He was a physician (maybe), a clergyman (of his own denomination). He churned out and published book-after-book. Simon M. Landis also wrote plays and starred in them, while dodging a variety of missiles thrown by the audience.
Mostly, the good doctor is a footnote in Philly history because he wrote a sex manual in 1870 which got him tossed into Moyamensing Prison for obscenity.
The verbose Landis was pardoned by the governor after serving less than five months of a one-year sentence. He immediately published the transcript of his trial and a second book about his thoughts while in prison.
Neither his books, plays nor his obscenity trial are very interesting. Most of the trial transcript is taken up by Landis’ lawyer making windy speeches and a grumpy judge refusing to allow any part of the sex book to be read in court.
Defense attorney John G. Kilgore declared: “The book shows how to generate a new race of men and women that will be beautiful and healthy and pure instead of criminal and diseased persons.” The lawyer said Dr. Landis “has gives us instruction…to produce moral and holy offsprings.”

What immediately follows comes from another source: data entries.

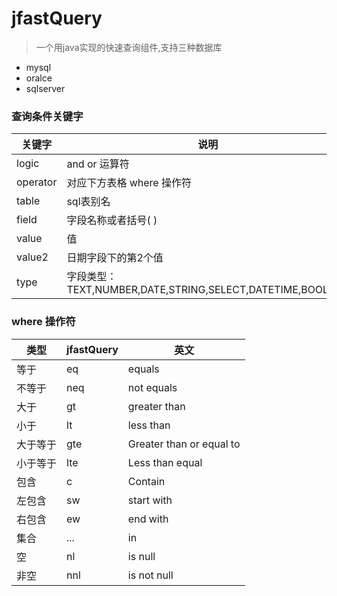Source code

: # jfastQuery

> 一个用java实现的快速查询组件,支持三种数据库

- mysql
- oralce
- sqlserver

### 查询条件关键字

|关键字|说明|
|-|-|
logic|and or 运算符
operator|对应下方表格 where 操作符
table|sql表别名
field| 字段名称或者括号( )
value|值
value2|日期字段下的第2个值
type|字段类型：TEXT,NUMBER,DATE,STRING,SELECT,DATETIME,BOOLEAN

### where 操作符

|类型|jfastQuery|英文|
|-|-|-|
等于|eq|equals
不等于|neq| not equals
大于|gt| greater than
小于|lt|less than
大于等于|gte|Greater than or equal to
小于等于|lte|Less than equal
包含|c|Contain
左包含|sw| start with
右包含|ew|end with 
集合|...| in 
空|nl|is null
非空|nnl|is not null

Apparently, the good doctor had some new sexual positions that produced these healthy, holy kids.
The book warns against “coffee, tea or other artificial beverage that will steam heat, irritate and excite the organs.”
Landis writes about the “magnetic attraction” between ovum and sperm. However, he has a “special demagnetization technique” to avoid conception.
As far as the judge was concerned, the book was pure smut that might fall into the hands of children and the jury agreed.
Landis was the pastor of something called the First Progressive Christian Church. During the trial it emerged that Landis had no church building but rented meeting halls where he packed in 1,000 or more Philadelphians to hear him preach. Some referred to it as “The Love Church.”
At one point he proposed establishing a church in Reading, Pa. The Reading newspaper suggested Allentown as the proper location for Landis since “they still believe in spooks and hobgoblins etc.”
We only know bits and pieces of the life of S.M Landis, M.D. D.D, from a few newspaper clippings. Why he gave up medicine for a life in the theater is never clear.
We have a fascinating front page clipping from 1888 when 1,200 came to see Dr. Landis and his troupe performed a play Landis wrote called, “Dick Shaw.” There was a net in front of the stage to protect Landis from “the howling mob without chivalry or mercy hurled volleys of missiles. . .. eggs, potatoes, oranges, lemons, beans and small baseballs.”
When the audience exhausted their supply of fruits and vegetables, “one of the worst mobs ever gathered within the four walls of a Philadelphia building" smashed the chairs and hurled the pieces at Landis.
There were several cops in the theater to protect the actors, but an enraged Landis shook his fists at the crowd and finally quit the performance.
The article does not explain why Landis was so hated. Interestingly, the news article claims the violent audience was composed mostly of ruffians from “Port Richmond, Manayunk, Southwark and Grays Ferry.”
Landis tried bringing his act to other cities. A New York newspaper critic wrote: “He came to New York last winter after inflicting himself on long-suffering Philadelphia until there was signs of riot and revolt in the air.”
The New York writer goes on to say that Landis “astonished and for a time amused audiences."
But his attempts at Shakespearian tragedy were so terrible that he tried "a burlesque tragedy which seemed to be his strong point.
“In it, he killed everyone in the cast at least once and was himself killed four times. Multitudes would have rushed with fond anticipation and delight to witness the proceedings had one of the four times been real.”